▶ _EXERCISE AIM_
Filter the listing and keep only the lines with the word "chapter".

▶ _DATASET CONTENT_
━━━━━━━━━━━━━━━━━━━━

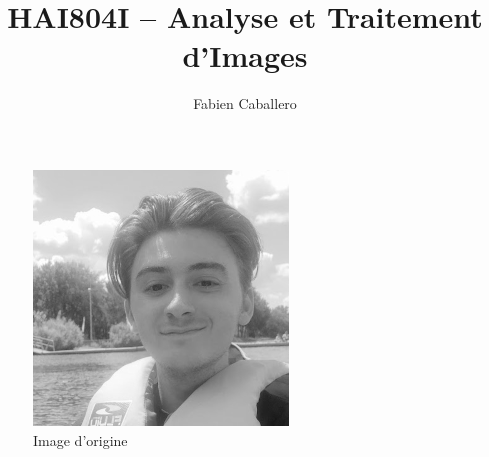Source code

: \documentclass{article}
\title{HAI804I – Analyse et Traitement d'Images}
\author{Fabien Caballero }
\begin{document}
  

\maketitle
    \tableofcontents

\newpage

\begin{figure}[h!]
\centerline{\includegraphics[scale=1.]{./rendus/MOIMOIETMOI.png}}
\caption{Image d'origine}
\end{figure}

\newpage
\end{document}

━━━━━━━━━━━━━━━━━━━━

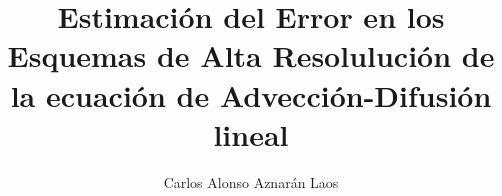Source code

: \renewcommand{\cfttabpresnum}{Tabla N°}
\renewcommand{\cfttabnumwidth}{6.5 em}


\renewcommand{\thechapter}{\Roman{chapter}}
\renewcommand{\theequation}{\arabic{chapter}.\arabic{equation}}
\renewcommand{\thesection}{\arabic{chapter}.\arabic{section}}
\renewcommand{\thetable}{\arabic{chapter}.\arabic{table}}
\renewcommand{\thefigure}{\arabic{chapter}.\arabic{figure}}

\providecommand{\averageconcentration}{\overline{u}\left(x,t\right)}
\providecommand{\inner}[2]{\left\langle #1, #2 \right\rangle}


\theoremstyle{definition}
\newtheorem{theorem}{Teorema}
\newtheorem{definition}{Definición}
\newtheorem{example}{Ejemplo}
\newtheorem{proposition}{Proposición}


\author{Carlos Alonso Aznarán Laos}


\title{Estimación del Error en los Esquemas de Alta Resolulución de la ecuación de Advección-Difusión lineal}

━━━━━━━━━━━━━━━━━━━━

▶ _ANSWER SPACE_
\renewcommand{\thechapter}{\Roman{chapter}}
\renewcommand{\theequation}{\arabic{chapter}.\arabic{equation}}
\renewcommand{\thesection}{\arabic{chapter}.\arabic{section}}
\renewcommand{\thetable}{\arabic{chapter}.\arabic{table}}
\renewcommand{\thefigure}{\arabic{chapter}.\arabic{figure}}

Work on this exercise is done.